:: Given data

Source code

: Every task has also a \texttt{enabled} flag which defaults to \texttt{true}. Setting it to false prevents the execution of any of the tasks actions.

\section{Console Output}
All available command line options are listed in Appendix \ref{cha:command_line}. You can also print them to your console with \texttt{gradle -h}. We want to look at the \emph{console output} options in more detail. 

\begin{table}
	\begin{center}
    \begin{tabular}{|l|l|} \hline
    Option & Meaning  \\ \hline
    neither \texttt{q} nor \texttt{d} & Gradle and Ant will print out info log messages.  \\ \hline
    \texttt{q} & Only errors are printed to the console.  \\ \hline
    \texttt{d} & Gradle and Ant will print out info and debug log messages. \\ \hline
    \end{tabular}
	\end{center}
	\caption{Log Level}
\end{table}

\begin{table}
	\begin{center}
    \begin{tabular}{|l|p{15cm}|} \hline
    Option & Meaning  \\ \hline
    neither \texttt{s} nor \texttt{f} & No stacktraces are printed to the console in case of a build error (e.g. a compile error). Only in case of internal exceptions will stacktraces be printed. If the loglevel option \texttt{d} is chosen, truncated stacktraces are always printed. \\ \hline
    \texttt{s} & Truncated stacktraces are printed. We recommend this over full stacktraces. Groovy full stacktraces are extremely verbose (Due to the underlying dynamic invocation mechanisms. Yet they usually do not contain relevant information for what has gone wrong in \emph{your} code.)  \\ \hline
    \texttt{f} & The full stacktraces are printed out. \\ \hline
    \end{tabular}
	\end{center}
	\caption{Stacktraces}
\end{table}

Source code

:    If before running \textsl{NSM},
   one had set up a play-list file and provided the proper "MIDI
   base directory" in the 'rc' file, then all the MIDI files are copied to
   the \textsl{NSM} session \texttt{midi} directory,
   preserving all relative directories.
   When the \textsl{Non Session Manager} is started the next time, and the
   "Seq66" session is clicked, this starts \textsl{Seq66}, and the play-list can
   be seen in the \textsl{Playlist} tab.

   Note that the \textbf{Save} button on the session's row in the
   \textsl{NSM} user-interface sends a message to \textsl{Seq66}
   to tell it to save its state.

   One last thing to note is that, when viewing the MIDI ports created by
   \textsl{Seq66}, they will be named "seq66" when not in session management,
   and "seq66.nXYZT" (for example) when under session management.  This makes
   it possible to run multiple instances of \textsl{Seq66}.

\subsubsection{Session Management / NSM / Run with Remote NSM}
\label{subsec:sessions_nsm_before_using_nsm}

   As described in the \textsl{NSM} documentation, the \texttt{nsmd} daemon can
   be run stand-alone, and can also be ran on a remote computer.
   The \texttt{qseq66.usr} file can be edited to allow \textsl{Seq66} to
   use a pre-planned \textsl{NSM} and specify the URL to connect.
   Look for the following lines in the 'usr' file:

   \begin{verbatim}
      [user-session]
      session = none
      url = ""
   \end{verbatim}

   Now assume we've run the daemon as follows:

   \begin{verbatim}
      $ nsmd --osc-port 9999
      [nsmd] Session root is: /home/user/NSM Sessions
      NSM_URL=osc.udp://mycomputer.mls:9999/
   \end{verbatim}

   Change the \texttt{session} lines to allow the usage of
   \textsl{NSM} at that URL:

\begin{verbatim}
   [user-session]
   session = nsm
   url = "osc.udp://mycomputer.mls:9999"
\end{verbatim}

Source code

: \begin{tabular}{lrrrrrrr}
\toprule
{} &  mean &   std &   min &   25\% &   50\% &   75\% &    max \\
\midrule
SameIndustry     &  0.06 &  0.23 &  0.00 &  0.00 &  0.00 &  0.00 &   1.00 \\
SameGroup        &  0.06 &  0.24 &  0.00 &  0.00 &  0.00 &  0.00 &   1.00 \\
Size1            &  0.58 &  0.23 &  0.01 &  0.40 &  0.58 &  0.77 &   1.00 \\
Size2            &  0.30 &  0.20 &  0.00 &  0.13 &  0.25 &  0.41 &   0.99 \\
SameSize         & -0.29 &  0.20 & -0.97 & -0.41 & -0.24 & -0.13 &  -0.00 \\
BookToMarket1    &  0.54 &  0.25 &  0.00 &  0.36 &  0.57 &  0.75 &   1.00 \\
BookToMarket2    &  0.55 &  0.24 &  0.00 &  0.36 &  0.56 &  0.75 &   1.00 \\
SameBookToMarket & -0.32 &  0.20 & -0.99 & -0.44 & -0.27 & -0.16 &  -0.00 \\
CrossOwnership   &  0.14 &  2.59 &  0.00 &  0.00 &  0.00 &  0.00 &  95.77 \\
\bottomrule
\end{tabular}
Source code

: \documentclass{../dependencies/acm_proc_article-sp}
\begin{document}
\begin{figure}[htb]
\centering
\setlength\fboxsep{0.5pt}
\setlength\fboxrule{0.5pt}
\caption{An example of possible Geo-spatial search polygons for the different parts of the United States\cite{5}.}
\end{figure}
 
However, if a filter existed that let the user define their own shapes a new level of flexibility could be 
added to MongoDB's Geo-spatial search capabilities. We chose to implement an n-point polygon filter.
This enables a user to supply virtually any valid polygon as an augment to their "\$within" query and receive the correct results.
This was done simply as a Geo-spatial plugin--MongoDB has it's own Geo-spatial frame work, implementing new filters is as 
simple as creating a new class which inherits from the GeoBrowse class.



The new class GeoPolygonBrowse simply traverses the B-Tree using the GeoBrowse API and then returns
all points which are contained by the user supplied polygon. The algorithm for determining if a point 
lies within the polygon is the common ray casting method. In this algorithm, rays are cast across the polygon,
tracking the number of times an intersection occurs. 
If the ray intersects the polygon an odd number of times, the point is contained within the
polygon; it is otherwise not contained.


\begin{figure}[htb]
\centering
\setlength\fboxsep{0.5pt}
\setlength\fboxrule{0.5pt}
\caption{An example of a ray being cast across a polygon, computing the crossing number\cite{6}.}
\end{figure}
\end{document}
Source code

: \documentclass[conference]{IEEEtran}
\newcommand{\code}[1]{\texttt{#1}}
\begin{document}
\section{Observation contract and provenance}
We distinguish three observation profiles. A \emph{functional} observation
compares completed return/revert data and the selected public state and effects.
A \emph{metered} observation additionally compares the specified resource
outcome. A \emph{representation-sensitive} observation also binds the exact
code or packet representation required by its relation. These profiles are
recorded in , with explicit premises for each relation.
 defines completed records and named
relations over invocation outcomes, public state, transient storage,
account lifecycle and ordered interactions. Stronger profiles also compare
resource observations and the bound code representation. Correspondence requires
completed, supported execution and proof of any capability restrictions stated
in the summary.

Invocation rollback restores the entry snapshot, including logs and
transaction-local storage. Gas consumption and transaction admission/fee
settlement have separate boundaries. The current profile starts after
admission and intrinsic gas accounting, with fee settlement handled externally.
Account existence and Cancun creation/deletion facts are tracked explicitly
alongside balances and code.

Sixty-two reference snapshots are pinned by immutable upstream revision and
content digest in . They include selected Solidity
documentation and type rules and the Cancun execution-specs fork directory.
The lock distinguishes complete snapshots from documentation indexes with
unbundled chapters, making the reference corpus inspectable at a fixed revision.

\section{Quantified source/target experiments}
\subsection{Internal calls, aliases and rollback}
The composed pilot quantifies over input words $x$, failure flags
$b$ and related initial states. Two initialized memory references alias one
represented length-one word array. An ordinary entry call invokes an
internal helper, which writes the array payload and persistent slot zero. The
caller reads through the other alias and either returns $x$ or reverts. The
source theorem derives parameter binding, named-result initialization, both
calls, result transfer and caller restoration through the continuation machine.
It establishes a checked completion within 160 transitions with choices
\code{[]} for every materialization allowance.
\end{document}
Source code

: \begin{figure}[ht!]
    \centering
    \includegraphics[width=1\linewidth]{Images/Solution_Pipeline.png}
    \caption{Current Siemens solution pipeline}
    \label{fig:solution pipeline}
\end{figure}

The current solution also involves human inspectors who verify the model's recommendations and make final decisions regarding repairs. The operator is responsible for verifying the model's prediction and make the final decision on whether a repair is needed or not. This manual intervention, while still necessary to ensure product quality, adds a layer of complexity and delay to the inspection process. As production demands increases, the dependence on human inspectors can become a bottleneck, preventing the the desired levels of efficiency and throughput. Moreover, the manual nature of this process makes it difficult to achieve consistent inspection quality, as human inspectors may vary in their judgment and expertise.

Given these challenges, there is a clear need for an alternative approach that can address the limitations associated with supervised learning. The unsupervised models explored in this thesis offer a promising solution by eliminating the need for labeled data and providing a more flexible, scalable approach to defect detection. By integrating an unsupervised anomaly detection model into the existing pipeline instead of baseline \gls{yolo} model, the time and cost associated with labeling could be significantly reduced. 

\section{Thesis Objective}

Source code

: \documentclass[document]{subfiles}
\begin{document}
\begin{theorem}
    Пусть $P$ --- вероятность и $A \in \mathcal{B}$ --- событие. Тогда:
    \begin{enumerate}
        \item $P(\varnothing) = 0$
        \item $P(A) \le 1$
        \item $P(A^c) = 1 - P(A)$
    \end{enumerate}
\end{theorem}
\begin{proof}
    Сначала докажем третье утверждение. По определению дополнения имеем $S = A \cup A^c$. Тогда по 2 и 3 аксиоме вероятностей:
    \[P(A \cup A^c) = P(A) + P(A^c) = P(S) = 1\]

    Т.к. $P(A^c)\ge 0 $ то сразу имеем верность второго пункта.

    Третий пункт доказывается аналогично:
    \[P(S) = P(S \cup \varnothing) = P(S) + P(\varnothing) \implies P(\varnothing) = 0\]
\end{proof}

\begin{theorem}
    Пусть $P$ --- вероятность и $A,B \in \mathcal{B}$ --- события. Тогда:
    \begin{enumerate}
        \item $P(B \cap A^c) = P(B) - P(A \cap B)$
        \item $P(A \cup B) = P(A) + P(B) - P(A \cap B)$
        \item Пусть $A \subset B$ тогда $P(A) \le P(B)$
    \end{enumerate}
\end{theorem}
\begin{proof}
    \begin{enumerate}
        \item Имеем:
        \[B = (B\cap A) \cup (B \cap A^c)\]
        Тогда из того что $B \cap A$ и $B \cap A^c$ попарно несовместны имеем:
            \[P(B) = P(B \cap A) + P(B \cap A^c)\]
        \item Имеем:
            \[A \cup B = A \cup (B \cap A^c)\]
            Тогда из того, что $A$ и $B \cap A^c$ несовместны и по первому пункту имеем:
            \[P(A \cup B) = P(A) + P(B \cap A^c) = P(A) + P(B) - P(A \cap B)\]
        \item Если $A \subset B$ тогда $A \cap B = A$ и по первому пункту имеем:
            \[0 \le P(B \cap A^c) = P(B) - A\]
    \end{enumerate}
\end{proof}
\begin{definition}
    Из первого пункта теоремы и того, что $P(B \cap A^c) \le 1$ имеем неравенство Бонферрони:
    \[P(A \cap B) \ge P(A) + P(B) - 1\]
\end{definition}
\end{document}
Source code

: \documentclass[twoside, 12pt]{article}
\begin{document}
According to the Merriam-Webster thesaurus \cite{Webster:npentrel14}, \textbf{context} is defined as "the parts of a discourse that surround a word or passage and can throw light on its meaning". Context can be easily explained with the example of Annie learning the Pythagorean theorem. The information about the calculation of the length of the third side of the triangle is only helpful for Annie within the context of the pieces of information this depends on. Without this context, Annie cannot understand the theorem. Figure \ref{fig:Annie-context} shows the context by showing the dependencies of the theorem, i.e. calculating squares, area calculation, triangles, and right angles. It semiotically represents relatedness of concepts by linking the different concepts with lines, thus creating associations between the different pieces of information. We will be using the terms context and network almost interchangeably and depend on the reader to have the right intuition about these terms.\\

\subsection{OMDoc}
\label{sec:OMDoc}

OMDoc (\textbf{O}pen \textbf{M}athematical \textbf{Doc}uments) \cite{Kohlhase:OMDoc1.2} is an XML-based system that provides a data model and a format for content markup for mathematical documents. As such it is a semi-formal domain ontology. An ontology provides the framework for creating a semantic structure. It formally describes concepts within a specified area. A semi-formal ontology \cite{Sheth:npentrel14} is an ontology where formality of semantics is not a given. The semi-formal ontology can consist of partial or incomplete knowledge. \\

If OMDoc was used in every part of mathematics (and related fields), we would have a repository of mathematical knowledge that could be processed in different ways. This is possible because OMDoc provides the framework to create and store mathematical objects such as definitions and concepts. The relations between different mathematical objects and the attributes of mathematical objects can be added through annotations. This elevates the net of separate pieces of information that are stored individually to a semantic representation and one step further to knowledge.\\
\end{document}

::::

*Problem to work on*.
Your answer must be the lines above from the one containing "stacktraces are printed." to the one containing "use a pre-planned", both included, restated word for word.

*Solution to the problem*.
    \texttt{s} & Truncated stacktraces are printed. We recommend this over full stacktraces. Groovy full stacktraces are extremely verbose (Due to the underlying dynamic invocation mechanisms. Yet they usually do not contain relevant information for what has gone wrong in \emph{your} code.)  \\ \hline
    \texttt{f} & The full stacktraces are printed out. \\ \hline
    \end{tabular}
	\end{center}
	\caption{Stacktraces}
\end{table}

Source code

:    If before running \textsl{NSM},
   one had set up a play-list file and provided the proper "MIDI
   base directory" in the 'rc' file, then all the MIDI files are copied to
   the \textsl{NSM} session \texttt{midi} directory,
   preserving all relative directories.
   When the \textsl{Non Session Manager} is started the next time, and the
   "Seq66" session is clicked, this starts \textsl{Seq66}, and the play-list can
   be seen in the \textsl{Playlist} tab.

   Note that the \textbf{Save} button on the session's row in the
   \textsl{NSM} user-interface sends a message to \textsl{Seq66}
   to tell it to save its state.

   One last thing to note is that, when viewing the MIDI ports created by
   \textsl{Seq66}, they will be named "seq66" when not in session management,
   and "seq66.nXYZT" (for example) when under session management.  This makes
   it possible to run multiple instances of \textsl{Seq66}.

\subsubsection{Session Management / NSM / Run with Remote NSM}
\label{subsec:sessions_nsm_before_using_nsm}

   As described in the \textsl{NSM} documentation, the \texttt{nsmd} daemon can
   be run stand-alone, and can also be ran on a remote computer.
   The \texttt{qseq66.usr} file can be edited to allow \textsl{Seq66} to
   use a pre-planned \textsl{NSM} and specify the URL to connect.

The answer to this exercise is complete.